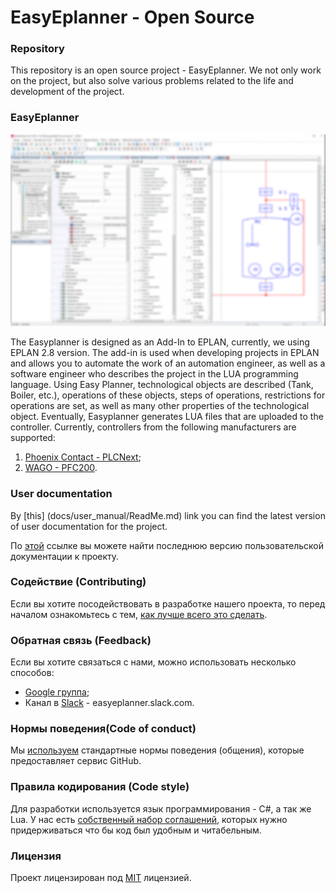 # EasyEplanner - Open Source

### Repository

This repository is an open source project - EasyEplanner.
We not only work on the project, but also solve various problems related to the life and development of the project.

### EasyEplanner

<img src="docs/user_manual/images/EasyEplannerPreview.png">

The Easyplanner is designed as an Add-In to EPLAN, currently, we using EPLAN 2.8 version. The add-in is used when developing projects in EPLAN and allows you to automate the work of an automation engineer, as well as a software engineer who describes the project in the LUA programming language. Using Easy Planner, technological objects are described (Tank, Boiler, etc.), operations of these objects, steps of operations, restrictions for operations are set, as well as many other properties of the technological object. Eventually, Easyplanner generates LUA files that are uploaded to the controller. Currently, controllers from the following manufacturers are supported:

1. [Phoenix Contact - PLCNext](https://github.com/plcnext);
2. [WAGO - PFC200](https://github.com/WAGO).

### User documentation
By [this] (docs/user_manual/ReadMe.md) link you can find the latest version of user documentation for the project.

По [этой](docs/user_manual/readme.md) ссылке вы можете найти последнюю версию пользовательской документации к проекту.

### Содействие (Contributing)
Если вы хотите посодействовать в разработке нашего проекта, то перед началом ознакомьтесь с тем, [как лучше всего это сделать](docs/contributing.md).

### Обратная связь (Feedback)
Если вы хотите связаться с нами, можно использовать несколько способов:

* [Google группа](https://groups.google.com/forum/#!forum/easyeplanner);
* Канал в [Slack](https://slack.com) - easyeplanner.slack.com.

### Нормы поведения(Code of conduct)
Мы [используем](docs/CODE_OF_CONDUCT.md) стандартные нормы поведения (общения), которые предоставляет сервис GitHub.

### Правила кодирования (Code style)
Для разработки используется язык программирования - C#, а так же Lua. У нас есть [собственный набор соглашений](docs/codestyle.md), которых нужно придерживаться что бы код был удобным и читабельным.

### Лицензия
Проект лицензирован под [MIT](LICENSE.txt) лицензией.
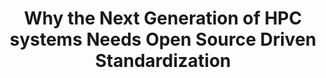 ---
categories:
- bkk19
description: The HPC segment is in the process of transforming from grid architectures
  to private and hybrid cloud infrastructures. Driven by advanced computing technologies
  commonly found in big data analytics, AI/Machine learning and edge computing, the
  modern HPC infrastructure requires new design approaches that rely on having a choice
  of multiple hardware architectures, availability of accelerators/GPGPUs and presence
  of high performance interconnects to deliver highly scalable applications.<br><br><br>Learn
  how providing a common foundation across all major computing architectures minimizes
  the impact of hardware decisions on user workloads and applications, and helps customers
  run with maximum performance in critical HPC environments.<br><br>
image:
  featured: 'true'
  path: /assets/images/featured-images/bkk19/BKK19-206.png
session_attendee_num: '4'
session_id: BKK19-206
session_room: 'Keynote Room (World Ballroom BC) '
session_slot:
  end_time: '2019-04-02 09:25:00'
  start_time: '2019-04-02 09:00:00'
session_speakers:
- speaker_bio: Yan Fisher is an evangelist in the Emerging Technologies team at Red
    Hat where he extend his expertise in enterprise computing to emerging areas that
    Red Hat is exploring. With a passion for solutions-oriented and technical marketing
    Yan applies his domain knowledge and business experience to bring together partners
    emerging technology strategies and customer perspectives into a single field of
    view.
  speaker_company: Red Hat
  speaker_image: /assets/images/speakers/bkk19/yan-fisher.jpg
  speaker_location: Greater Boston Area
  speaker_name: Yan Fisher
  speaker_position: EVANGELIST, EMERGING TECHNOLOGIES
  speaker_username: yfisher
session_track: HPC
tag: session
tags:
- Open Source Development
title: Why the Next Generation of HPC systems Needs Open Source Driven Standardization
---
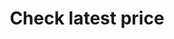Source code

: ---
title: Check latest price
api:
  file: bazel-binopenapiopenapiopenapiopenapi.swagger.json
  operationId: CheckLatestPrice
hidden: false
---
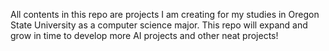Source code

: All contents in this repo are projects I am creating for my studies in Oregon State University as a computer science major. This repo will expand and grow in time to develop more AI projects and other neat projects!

### TASK BRIEF
For this exercise, set down exactly the lines that run from the line holding "featured: 'true'" to the last line of the records above; include both end lines and omit pictures.

### FINISHED EXERCISE
  featured: 'true'
  path: /assets/images/featured-images/bkk19/BKK19-206.png
session_attendee_num: '4'
session_id: BKK19-206
session_room: 'Keynote Room (World Ballroom BC) '
session_slot:
  end_time: '2019-04-02 09:25:00'
  start_time: '2019-04-02 09:00:00'
session_speakers:
- speaker_bio: Yan Fisher is an evangelist in the Emerging Technologies team at Red
    Hat where he extend his expertise in enterprise computing to emerging areas that
    Red Hat is exploring. With a passion for solutions-oriented and technical marketing
    Yan applies his domain knowledge and business experience to bring together partners
    emerging technology strategies and customer perspectives into a single field of
    view.
  speaker_company: Red Hat
  speaker_image: /assets/images/speakers/bkk19/yan-fisher.jpg
  speaker_location: Greater Boston Area
  speaker_name: Yan Fisher
  speaker_position: EVANGELIST, EMERGING TECHNOLOGIES
  speaker_username: yfisher
session_track: HPC
tag: session
tags:
- Open Source Development
title: Why the Next Generation of HPC systems Needs Open Source Driven Standardization
---
Source code

: ---
title: Check latest price
api:
  file: bazel-binopenapiopenapiopenapiopenapi.swagger.json
  operationId: CheckLatestPrice
hidden: false
---
Source code

: All contents in this repo are projects I am creating for my studies in Oregon State University as a computer science major. This repo will expand and grow in time to develop more AI projects and other neat projects!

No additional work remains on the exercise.